Meine Kinder, es sei eure heutige Beschäftigung, den Heiland zu suchen. Wie werdet ihr es machen? Es ist nicht schwer. Jedes Mal, wenn man den Gedanken hat, ihn zu lieben, ihm zu gefallen, jedes Mal, wenn man ihn bittet, wenn man ihn fragt: „Herr, wo bist du?“, jedes Mal wird er antworten: „Hier bin ich.“ Machen wir das heute, suchen wir den Heiland in der Einsamkeit unseres Herzens. Sagen wir ihm: „Herr, wer wird mich bei dir sein lassen? O, wie ist es gut, bei dir zu sein! Ich will den Tabernakel meiner Seele dorthin stellen.“
Meine Kinder, um eurer Frömmigkeit, eurer Erbauung zu helfen, kommt zum Heiland, macht euren Besuch beim Allerheiligsten Sakrament gut, kommt gerne, um ihn anzubeten. Er ist da für euch, er ist euer Gott. Im Himmel verkündet er seinen Ruhm dem ganzen Hof der Erwählten. Aber da im Tabernakel, in der kleinen Zelle, die er sich auswählte, wohnt er für euch. Er ist fort für euch allein, um euch zu unterstützen, zu erleuchten, zu ermutigen. Drängt eure Seelen um den Heiland in der Heiligsten Eucharistie. Die Liebe ließ ihn den Himmel verlassen, um auf die Erde zu kommen. Die Liebe hält ihn gefangen. Meine Kinder, kommt, umgebt ihn. Damit heute ein Tag der geistlichen Sammlung ist, ein Tag, an dem ihr eure Seelen beruhigt, wie unser seliger Vater [Franz von Sales] sagt, damit der Friede in uns einkehrt, und damit ihr, wenn ihr den Frieden habt, das göttliche Licht seht.
Mögen alle eure Übungen mit großer geistlicher Sammlung gemacht werden, damit ihr bei der Betrachtung, bei der Heiligen Messe, beim Stundengebet und im Refektorium vom Heiland besucht werdet. Unser Herr ist sehr gut im Refektorium, die wahren Nonnen finden ihn dort immer. Man begegnet ihm auch in der Einsamkeit, in der täglichen Arbeit, man fühlt ihn, man sieht ihn. Der heilige Franz von Sales empfiehlt, dass man jeden zweiten Tag seinen Geist beruhigt, um mit dem Heiland allein zu sein, damit nichts zwischen uns und ihm ist, damit wir wegen unserer Fehler keine Angst haben, sondern damit wir den Vorsatz fassen, ihn zu lieben, ihm von nun an zu gehorchen. Was unser Herr sagt, tut unserer Seele so gut, ist für unser Herz so süß!
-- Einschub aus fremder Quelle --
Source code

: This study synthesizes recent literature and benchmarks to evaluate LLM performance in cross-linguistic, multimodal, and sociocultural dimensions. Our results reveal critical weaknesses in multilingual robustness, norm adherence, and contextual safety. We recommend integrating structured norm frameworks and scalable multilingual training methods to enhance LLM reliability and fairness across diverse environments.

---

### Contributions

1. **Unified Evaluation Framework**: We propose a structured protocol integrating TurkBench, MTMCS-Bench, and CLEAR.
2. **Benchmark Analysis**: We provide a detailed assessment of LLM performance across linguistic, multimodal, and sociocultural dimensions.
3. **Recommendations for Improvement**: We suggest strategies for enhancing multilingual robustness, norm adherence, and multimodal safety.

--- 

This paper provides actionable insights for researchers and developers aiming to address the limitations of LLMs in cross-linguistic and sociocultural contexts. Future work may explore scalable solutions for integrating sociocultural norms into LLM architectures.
Ihr werdet ihn in allen euren Übungen finden, im Stundengebet, in der Betrachtung, im Refektorium. Ihr werdet ihn während der Stille finden, in Betanien oder in dem kleinen Haus von Nazaret. Mache es so, meine Kinder. Das werdet ihr heute üben, es wird eine große geistliche Sammlung sein, eine wahre Einsamkeit beim Heiland. Sucht nicht wieder eure Fehler, euer Elend, kommt allein! O, kommt zu ihm! Wie gut ist es in der Gesellschaft des Heilands. Die Exerzitien sind gelungen, wenn sie in uns die geistliche Sammlung bewirken und das Vertrauen und den Geist der Hingabe hervorbringen.
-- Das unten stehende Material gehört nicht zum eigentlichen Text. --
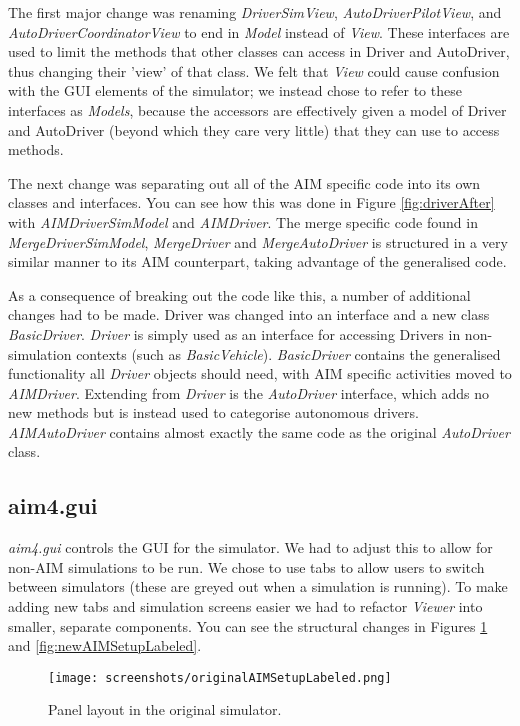 The first major change was renaming \emph{DriverSimView}, \emph{AutoDriverPilotView}, and \emph{AutoDriverCoordinatorView} to end in \emph{Model} instead of \emph{View}. These interfaces are used to limit the methods that other classes can access in Driver and AutoDriver, thus changing their 'view' of that class. We felt that \emph{View} could cause confusion with the GUI elements of the simulator; we instead chose to refer to these interfaces as \emph{Models}, because the accessors are effectively given a model of Driver and AutoDriver (beyond which they care very little) that they can use to access methods.

The next change was separating out all of the AIM specific code into its own classes and interfaces. You can see how this was done in Figure \ref{fig:driverAfter} with \emph{AIMDriverSimModel} and \emph{AIMDriver}. The merge specific code found in \emph{MergeDriverSimModel}, \emph{MergeDriver} and \emph{MergeAutoDriver} is structured in a very similar manner to its AIM counterpart, taking advantage of the generalised code.

As a consequence of breaking out the code like this, a number of additional changes had to be made. Driver was changed into an interface and a new class \emph{BasicDriver}. \emph{Driver} is simply used as an interface for accessing Drivers in non-simulation contexts (such as \emph{BasicVehicle}). \emph{BasicDriver} contains the generalised functionality all \emph{Driver} objects should need, with AIM specific activities moved to \emph{AIMDriver}. Extending from \emph{Driver} is the \emph{AutoDriver} interface, which adds no new methods but is instead used to categorise autonomous drivers. \emph{AIMAutoDriver} contains almost exactly the same code as the original \emph{AutoDriver} class.

\subsection{aim4.gui}
\label{subsec:aim4.gui}
\emph{aim4.gui} controls the GUI for the simulator. We had to adjust this to allow for non-AIM simulations to be run. We chose to use tabs to allow users to switch between simulators (these are greyed out when a simulation is running). To make adding new tabs and simulation screens easier we had to refactor \emph{Viewer} into smaller, separate components. You can see the structural changes in Figures \ref{fig:originalAIMSetupLabeled} and \ref{fig:newAIMSetupLabeled}.

\begin{figure}[htb]
\texttt{[image: screenshots/originalAIMSetupLabeled.png]}
\caption{Panel layout in the original simulator.}
\label{fig:originalAIMSetupLabeled}
\end{figure}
Ich werde heute Vormittag nicht mehr darüber sagen, meine Kinder, weil ich das Wort dem Heiland überlassen will. Wendet euch nicht nach rechts und nach links, geht geradewegs zu ihm. Bei ihm und mit ihm müsst ihr die Exerzitien machen. So machten es die ersten Mütter der Heimsuchung. Und wenn ihr heiliger Gründer [Franz von Sales] sie abends besuchen kam, sagten sie ihm: „Wir haben ihn gefunden, das hat er uns gesagt, so fühlen wir ihn, so sehen wir ihn.“
Welch schöner Tag ist dieser zweite Tag! Welch Tag der Liebe, welch Tag des Glücks! Wir sind wie die Heiligen und die Engel im Himmel. Gehen wir mit unserer ganzen Seele in diese geistliche Sammlung, und der Heiland wird uns verstehen lassen, wie gut es ist, bei ihm zu sein. Er wird uns das Bedürfnis fühlen lassen, oft dahin zurückzukehren und immer dort zu bleiben. Amen.